Exercise goal → An exact copy of all the data is needed, with every picture left out.

Start of Provided information

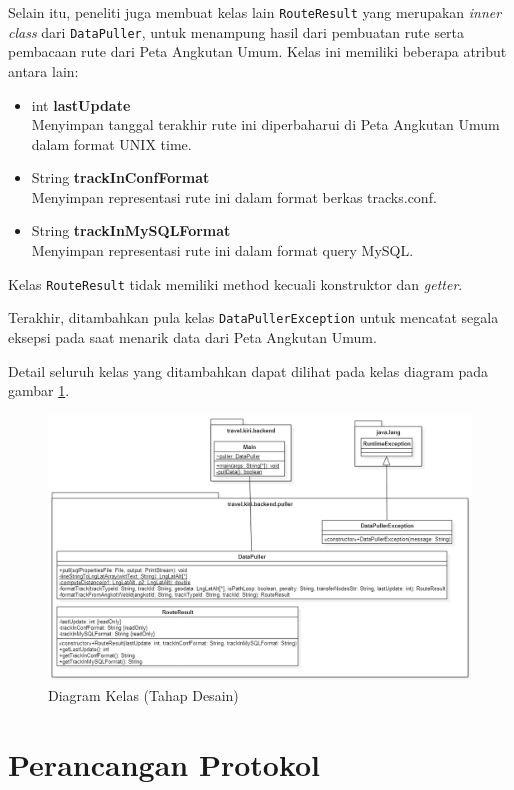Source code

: Selain itu, peneliti juga membuat kelas lain \texttt{RouteResult} yang merupakan \textit{inner class} dari \texttt{DataPuller}, untuk menampung hasil dari pembuatan rute serta pembacaan rute dari Peta Angkutan Umum. Kelas ini memiliki beberapa atribut antara lain:

\begin{itemize}
	\item int \textbf{lastUpdate} \\
		Menyimpan tanggal terakhir rute ini diperbaharui di Peta Angkutan Umum dalam format UNIX time.
	\item String \textbf{trackInConfFormat} \\
		Menyimpan representasi rute ini dalam format berkas tracks.conf.
	\item String \textbf{trackInMySQLFormat} \\
		Menyimpan representasi rute ini dalam format query MySQL.
\end{itemize}

Kelas \texttt{RouteResult} tidak memiliki method kecuali konstruktor dan \textit{getter}.

Terakhir, ditambahkan pula kelas \texttt{DataPullerException} untuk mencatat segala eksepsi pada saat menarik data dari Peta Angkutan Umum.

Detail seluruh kelas yang ditambahkan dapat dilihat pada kelas diagram pada gambar \ref{fig:4_diagram_kelas}.

\begin{figure}
	\centering
	\includegraphics[scale=0.45]{Gambar/4_diagram_kelas}
	\caption{Diagram Kelas (Tahap Desain)} 
	\label{fig:4_diagram_kelas}
\end{figure}

\section{Perancangan Protokol}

End of Provided information

Final answer →
Source code

: Selain itu, peneliti juga membuat kelas lain \texttt{RouteResult} yang merupakan \textit{inner class} dari \texttt{DataPuller}, untuk menampung hasil dari pembuatan rute serta pembacaan rute dari Peta Angkutan Umum. Kelas ini memiliki beberapa atribut antara lain:

\begin{itemize}
	\item int \textbf{lastUpdate} \\
		Menyimpan tanggal terakhir rute ini diperbaharui di Peta Angkutan Umum dalam format UNIX time.
	\item String \textbf{trackInConfFormat} \\
		Menyimpan representasi rute ini dalam format berkas tracks.conf.
	\item String \textbf{trackInMySQLFormat} \\
		Menyimpan representasi rute ini dalam format query MySQL.
\end{itemize}

Kelas \texttt{RouteResult} tidak memiliki method kecuali konstruktor dan \textit{getter}.

Terakhir, ditambahkan pula kelas \texttt{DataPullerException} untuk mencatat segala eksepsi pada saat menarik data dari Peta Angkutan Umum.

Detail seluruh kelas yang ditambahkan dapat dilihat pada kelas diagram pada gambar \ref{fig:4_diagram_kelas}.

\begin{figure}
	\centering
	\includegraphics[scale=0.45]{Gambar/4_diagram_kelas}
	\caption{Diagram Kelas (Tahap Desain)} 
	\label{fig:4_diagram_kelas}
\end{figure}

\section{Perancangan Protokol}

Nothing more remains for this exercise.